When I pick up a book, I don’t expect to be gripped instantly. I know the story’s engine takes a few pages to go from naught to sixty. Apart from reading on my bus commute, my big reading time is on the treadmill, and I always ensure I’m a chapter or two in before I take a book running. Otherwise it will never take my mind off the Herculean effort I’m sweating out.

So why do other people expect instant gratification? And what about all those cases where it takes more than a page or two before anything really happens?

Pink toilet, basin, and bidet set offered free on a lawn
‘Good shit: FREE!’ Maybe I should use that in my query letter?

Looking at this sample roundup of great first lines, many of them are beautiful, or quirky, but not necessarily exciting. Great opening lines don’t have to be super suspenseful. I put Margaret Atwood and Louis de Bernieres in my list of most reliable openers. One of their books I could probably take on the treadmill from the first line (and Lee Child, but shh don’t tell).

These writers have proved their worth and can take as much time as they like to spin their tale. But what about novice ones that have hit it big? A few times I’ve picked up an acclaimed book only to find myself trudging through it. Even if the first sentence is interesting, the plot ends up creaking with excessive padding, as if it’s waddling forth in a sumo suit. Ahem, The Miniaturist…

The book may be so gritty it doesn’t offer a single tolerable character—Casual Vacancy, anyone? Or so edgy it’s almost unintelligible.

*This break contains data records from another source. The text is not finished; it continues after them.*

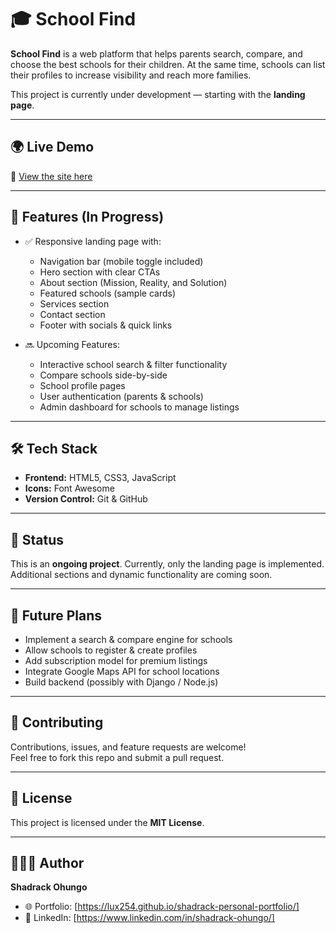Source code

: # 🎓 School Find

**School Find** is a web platform that helps parents search, compare, and choose the best schools for their children. At the same time, schools can list their profiles to increase visibility and reach more families.  

This project is currently under development — starting with the **landing page**.

---

## 🌍 Live Demo

🔗 [View the site here](https://your-username.github.io/schoolfind-website)  

---

## 🚀 Features (In Progress)

- ✅ Responsive landing page with:
  - Navigation bar (mobile toggle included)
  - Hero section with clear CTAs
  - About section (Mission, Reality, and Solution)
  - Featured schools (sample cards)
  - Services section
  - Contact section
  - Footer with socials & quick links

- 🔜 Upcoming Features:
  - Interactive school search & filter functionality  
  - Compare schools side-by-side  
  - School profile pages  
  - User authentication (parents & schools)  
  - Admin dashboard for schools to manage listings  

---

## 🛠️ Tech Stack

- **Frontend:** HTML5, CSS3, JavaScript  
- **Icons:** Font Awesome  
- **Version Control:** Git & GitHub  

---

## 📌 Status

This is an **ongoing project**. Currently, only the landing page is implemented. Additional sections and dynamic functionality are coming soon.  

---

## 🎯 Future Plans

- Implement a search & compare engine for schools  
- Allow schools to register & create profiles  
- Add subscription model for premium listings  
- Integrate Google Maps API for school locations  
- Build backend (possibly with Django / Node.js)  

---

## 🤝 Contributing

Contributions, issues, and feature requests are welcome!  
Feel free to fork this repo and submit a pull request.  

---

## 📜 License

This project is licensed under the **MIT License**.

---

## 👨🏽‍💻 Author

**Shadrack Ohungo**  
- 🌐 Portfolio: [https://lux254.github.io/shadrack-personal-portfolio/]  
- 💼 LinkedIn: [https://www.linkedin.com/in/shadrack-ohungo/]  
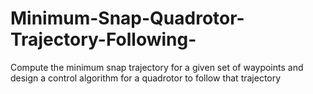 # Minimum-Snap-Quadrotor-Trajectory-Following-
Compute the minimum snap trajectory for a given set of waypoints and design a control algorithm for a quadrotor to follow that trajectory
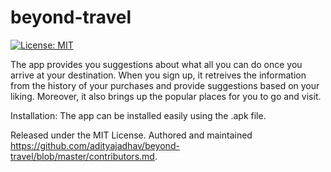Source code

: # beyond-travel
[![License: MIT](https://img.shields.io/github/license/mashape/apistatus.svg)](https://opensource.org/licenses/MIT)

The app provides you suggestions about what all you can do once you arrive at your destination.
When you sign up, it retreives the information from the history of your purchases and provide suggestions based on your liking. Moreover, it also brings up the popular places for you to go and visit. 


Installation: 
The app can be installed easily using the .apk file.

Released under the MIT License.
Authored and maintained https://github.com/adityajadhav/beyond-travel/blob/master/contributors.md.

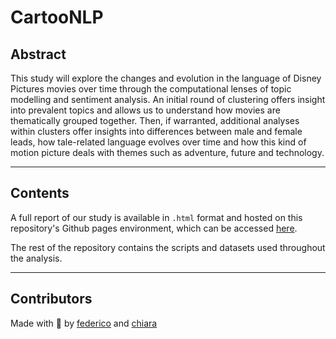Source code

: # CartooNLP

## Abstract

This study will explore the changes and evolution in the language of Disney Pictures movies over time through the computational lenses of topic modelling and sentiment analysis. An initial round of clustering offers insight into prevalent topics and allows us to understand how movies are thematically grouped together. Then, if warranted, additional analyses within clusters offer insights into differences between male and female leads, how tale-related language evolves over time and how this kind of motion picture deals with themes such as adventure, future and technology.

---

## Contents

A full report of our study is available in `.html` format and hosted on this repository's Github pages environment, which can be accessed [here](https://fcagnola.github.io/cartoonlp/Paper.html).

The rest of the repository contains the scripts and datasets used throughout the analysis.

---

## Contributors

Made with 💙 by [federico](https://github.com/fcagnola) and [chiara](https://github.com/ChiaraCati)
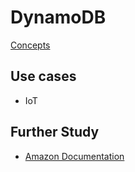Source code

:# DynamoDB

[Concepts](../../../AWS/AWS-DynamoDB.md)

## Use cases

* IoT

## Further Study

* [Amazon Documentation](https://docs.aws.amazon.com/amazondynamodb/latest/developerguide/Introduction.html)
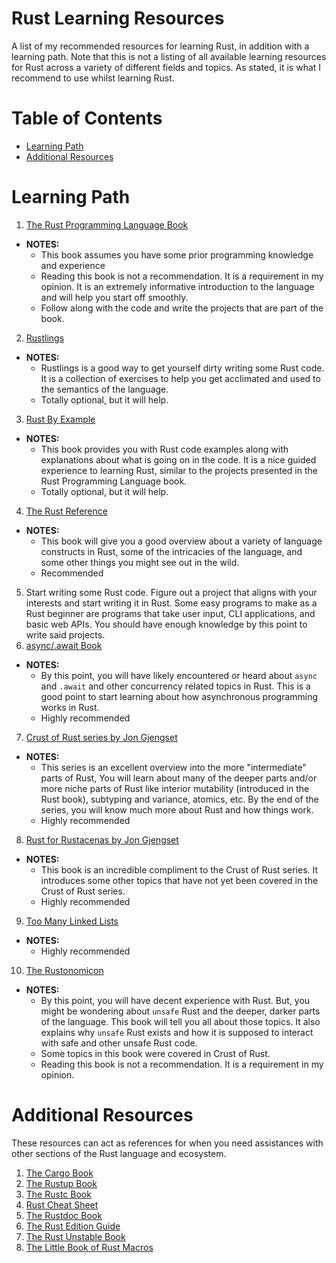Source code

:# Rust Learning Resources
A list of my recommended resources for learning Rust, in addition with a learning path. Note that this is not a listing of all available learning resources for Rust across a variety of different fields and topics. As stated, it is what I recommend to use whilst learning Rust.

# Table of Contents

- [Learning Path](#learning-path)
- [Additional Resources](#additional-resources)

# Learning Path

1. [The Rust Programming Language Book](https://doc.rust-lang.org/stable/book/)
- **NOTES:**
  - This book assumes you have some prior programming knowledge and experience
  - Reading this book is not a recommendation. It is a requirement in my opinion. It is an extremely informative introduction to the language and will help you start off smoothly.
  - Follow along with the code and write the projects that are part of the book.
2. [Rustlings](https://github.com/rust-lang/rustlings)
- **NOTES:**
  - Rustlings is a good way to get yourself dirty writing some Rust code. It is a collection of exercises to help you get acclimated and used to the semantics of the language.
  - Totally optional, but it will help.
3. [Rust By Example](https://doc.rust-lang.org/rust-by-example/)
- **NOTES:**
  - This book provides you with Rust code examples along with explanations about what is going on in the code. It is a nice guided experience to learning Rust, similar to the projects presented in the Rust Programming Language book.
  - Totally optional, but it will help.
4. [The Rust Reference](https://doc.rust-lang.org/reference/introduction.html)
- **NOTES:**
  - This book will give you a good overview about a variety of language constructs in Rust, some of the intricacies of the language, and some other things you might see out in the wild.
  - Recommended
5. Start writing some Rust code. Figure out a project that aligns with your interests and start writing it in Rust. Some easy programs to make as a Rust beginner are programs that take user input, CLI applications, and basic web APIs. You should have enough knowledge by this point to write said projects.
6. [async/.await Book](https://rust-lang.github.io/async-book/01_getting_started/01_chapter.html)
- **NOTES:**
  - By this point, you will have likely encountered or heard about `async` and `.await` and other concurrency related topics in Rust. This is a good point to start learning about how asynchronous programming works in Rust.
  - Highly recommended 
7. [Crust of Rust series by Jon Gjengset](https://youtube.com/playlist?list=PLqbS7AVVErFiWDOAVrPt7aYmnuuOLYvOa)
- **NOTES:**
  - This series is an excellent overview into the more "intermediate" parts of Rust, You will learn about many of the deeper parts and/or more niche parts of Rust like interior mutability (introduced in the Rust book), subtyping and variance, atomics, etc. By the end of the series, you will know much more about Rust and how things work.
  - Highly recommended
8. [Rust for Rustacenas by Jon Gjengset](https://www.amazon.com/Rust-Rustaceans-Programming-Experienced-Developers-ebook/dp/B0957SWKBS)
- **NOTES:**
  - This book is an incredible compliment to the Crust of Rust series. It introduces some other topics that have not yet been covered in the Crust of Rust series.
  - Highly recommended
9. [Too Many Linked Lists](https://rust-unofficial.github.io/too-many-lists/)
- **NOTES:**
  - Highly recommended
10. [The Rustonomicon](https://doc.rust-lang.org/stable/nomicon/)
- **NOTES:**
  - By this point, you will have decent experience with Rust. But, you might be wondering about `unsafe` Rust and the deeper, darker parts of the language. This book will tell you all about those topics. It also explains why `unsafe` Rust exists and how it is supposed to interact with safe and other unsafe Rust code. 
  - Some topics in this book were covered in Crust of Rust.
  - Reading this book is not a recommendation. It is a requirement in my opinion.
  
# Additional Resources

These resources can act as references for when you need assistances with other sections of the Rust language and ecosystem.

1. [The Cargo Book](https://doc.rust-lang.org/cargo/)
2. [The Rustup Book](https://rust-lang.github.io/rustup/)
3. [The Rustc Book](https://doc.rust-lang.org/rustc/what-is-rustc.html)
4. [Rust Cheat Sheet](https://cheats.rs)
5. [The Rustdoc Book](https://doc.rust-lang.org/rustdoc/index.html)
6. [The Rust Edition Guide](https://doc.rust-lang.org/edition-guide/index.html)
7. [The Rust Unstable Book](https://doc.rust-lang.org/nightly/unstable-book/index.html)
8. [The Little Book of Rust Macros](https://danielkeep.github.io/tlborm/book/)
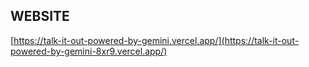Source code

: ## WEBSITE ##
[https://talk-it-out-powered-by-gemini.vercel.app/](https://talk-it-out-powered-by-gemini-8xr9.vercel.app/)
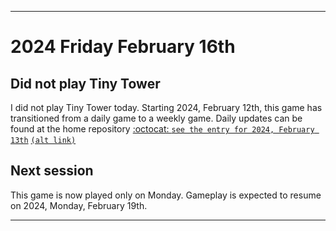 
***

# 2024 Friday February 16th

## Did not play Tiny Tower

I did not play Tiny Tower today. Starting 2024, February 12th, this game has transitioned from a daily game to a weekly game. Daily updates can be found at the home repository [:octocat: `see the entry for 2024, February 13th`](https://github.com/seanpm2001/SeansLifeArchive_Images_TinyTower/tree/master/tiny%20tower/2024/02_February/16/) [`(alt link)`](/tiny%20tower/2024/02_February/16/)

## Next session

This game is now played only on Monday. Gameplay is expected to resume on 2024, Monday, February 19th.

***
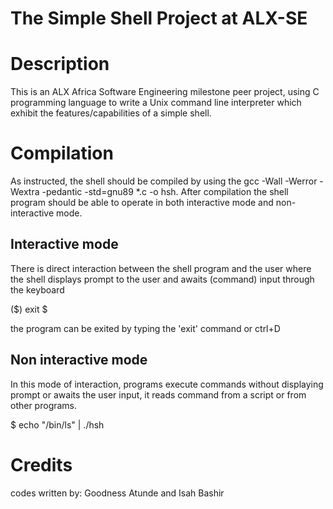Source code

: # The Simple Shell Project at ALX-SE

# Description

This is an ALX Africa Software Engineering milestone peer project, using C programming language to write a Unix command line interpreter which exhibit the features/capabilities of a simple shell.

# Compilation

As instructed, the shell should be compiled by using the gcc -Wall -Werror -Wextra -pedantic -std=gnu89 *.c -o hsh. After compilation the shell program should be able to operate in both interactive mode and non-interactive mode.

## Interactive mode

There is direct interaction between the shell program and the user where the shell displays prompt to the user and awaits (command) input through the keyboard

($) exit
 $
 
the program can be exited by typing the 'exit' command or ctrl+D

## Non interactive mode

In this mode of interaction, programs execute commands without displaying prompt or awaits the user input, it reads command from a script or from other programs.

$ echo "/bin/ls" | ./hsh


# Credits

codes written by: Goodness Atunde and Isah Bashir
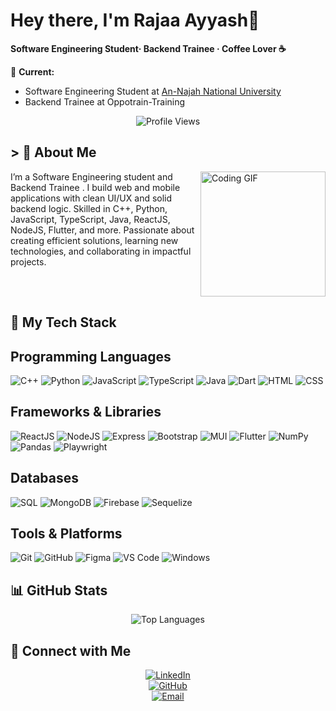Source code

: # Hey there, I'm Rajaa Ayyash🌷

**Software Engineering Student· Backend Trainee · Coffee Lover ☕**

💼 **Current:** 
- Software Engineering Student at [An-Najah National University](https://www.najah.edu)
- Backend Trainee at Oppotrain-Training

<p align="center">
  <img src="https://komarev.com/ghpvc/?username=Rajaa-Ayyash&style=for-the-badge&color=ffb6c1" alt="Profile Views"/>
</p>

## > 🌸 About Me

<img align="right" src="https://c.tenor.com/_DOBjnGspYAAAAAM/code-coding.gif" width="200" alt="Coding GIF"/>

I’m a Software Engineering student and Backend Trainee 
.
I build web and mobile applications with clean UI/UX and solid backend logic.
Skilled in C++, Python, JavaScript, TypeScript, Java, ReactJS, NodeJS, Flutter, and more.
Passionate about creating efficient solutions, learning new technologies, and collaborating in impactful projects.




<br clear="right"/>

## 🔧 My Tech Stack

## Programming Languages
![C++](https://img.shields.io/badge/C++-00599C?logo=cplusplus&logoColor=white)
![Python](https://img.shields.io/badge/Python-3776AB?logo=python&logoColor=white)
![JavaScript](https://img.shields.io/badge/JavaScript-F7DF1E?logo=javascript&logoColor=black)
![TypeScript](https://img.shields.io/badge/TypeScript-3178C6?logo=typescript&logoColor=white)
![Java](https://img.shields.io/badge/Java-ED8B00?logo=openjdk&logoColor=white)
![Dart](https://img.shields.io/badge/Dart-0175C2?logo=dart&logoColor=white)
![HTML](https://img.shields.io/badge/HTML-E34F26?logo=html5&logoColor=white)
![CSS](https://img.shields.io/badge/CSS-1572B6?logo=css3&logoColor=white)

## Frameworks & Libraries
![ReactJS](https://img.shields.io/badge/React-61DAFB?logo=react&logoColor=black)
![NodeJS](https://img.shields.io/badge/Node.js-339933?logo=node.js&logoColor=white)
![Express](https://img.shields.io/badge/Express-000000?logo=express&logoColor=white)
![Bootstrap](https://img.shields.io/badge/Bootstrap-7952B3?logo=bootstrap&logoColor=white)
![MUI](https://img.shields.io/badge/MUI-007FFF?logo=mui&logoColor=white)
![Flutter](https://img.shields.io/badge/Flutter-02569B?logo=flutter&logoColor=white)
![NumPy](https://img.shields.io/badge/NumPy-013243?logo=NumPy&logoColor=white)
![Pandas](https://img.shields.io/badge/Pandas-150458?logo=pandas&logoColor=white)
![Playwright](https://img.shields.io/badge/Playwright-000000?logo=playwright&logoColor=white)

## Databases
![SQL](https://img.shields.io/badge/SQL-4479A1?logo=mysql&logoColor=white)
![MongoDB](https://img.shields.io/badge/MongoDB-47A248?logo=mongodb&logoColor=white)
![Firebase](https://img.shields.io/badge/Firebase-FFCA28?logo=firebase&logoColor=black)
![Sequelize](https://img.shields.io/badge/Sequelize-3E7C9A?logo=sequelize&logoColor=white)

## Tools & Platforms
![Git](https://img.shields.io/badge/Git-F05032?logo=git&logoColor=white)
![GitHub](https://img.shields.io/badge/GitHub-181717?logo=github&logoColor=white)
![Figma](https://img.shields.io/badge/Figma-F24E1E?logo=figma&logoColor=white)
![VS Code](https://img.shields.io/badge/VS_Code-007ACC?logo=visual-studio-code&logoColor=white)
![Windows](https://img.shields.io/badge/Windows-0078D6?logo=windows&logoColor=white)


## 📊 GitHub Stats

<div align="center">
  <img src="https://github-readme-stats.vercel.app/api/top-langs/?username=Rajaa-Ayyash&layout=compact&theme=rose_pine" alt="Top Languages"/>
</div>


## 🔗 Connect with Me

<div align="center">
  
[![LinkedIn](https://img.shields.io/badge/LinkedIn-F4A7B9?style=for-the-badge&logo=linkedin&logoColor=white)](https://www.linkedin.com/in/rajaa-ayyash-b054b6293/)  
[![GitHub](https://img.shields.io/badge/GitHub-D8BFD8?style=for-the-badge&logo=github&logoColor=white)](https://github.com/Rajaa-Ayyash)   
[![Email](https://img.shields.io/badge/Email-FFB6C1?style=for-the-badge&logo=gmail&logoColor=white)](mailto:rajaaayyash43@gmail.com)

</div>

</div>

That last is my current problem. I’m reading A Girl is a Half-Formed Thing by Eimear Mcbride, and I’m struggling. I like a challenge, and unique stylistic choices can be great. But usually there’s a reason for them, as in Deborah Levy’s Hot Milk, for example, where the switching between present and past tense narration is confidently, briefly alluded to in the narrator’s own self-analysis. But in the case of McBride’s prizewinning novel, the haphazard language and lack of complete sentences for 205 pages straight (I’m really counting them down) has no discernible link to the main character’s voice. If anyone else has spotted it, please do let me know.

This isn’t to say the book’s not effective. Sure, I’m a bit jealous, but I have to admire Ms. McBride for her unyielding loyalty to her ideas. She screwed her courage to the sticking post. And although I don’t think the inscrutable character or somewhat conventional plot will linger with me, the language. Does. Sharp pebbles river rolling through mind. Stale tired breath against.

Still, even if I wanted to attempt it—how would I ever get away with it?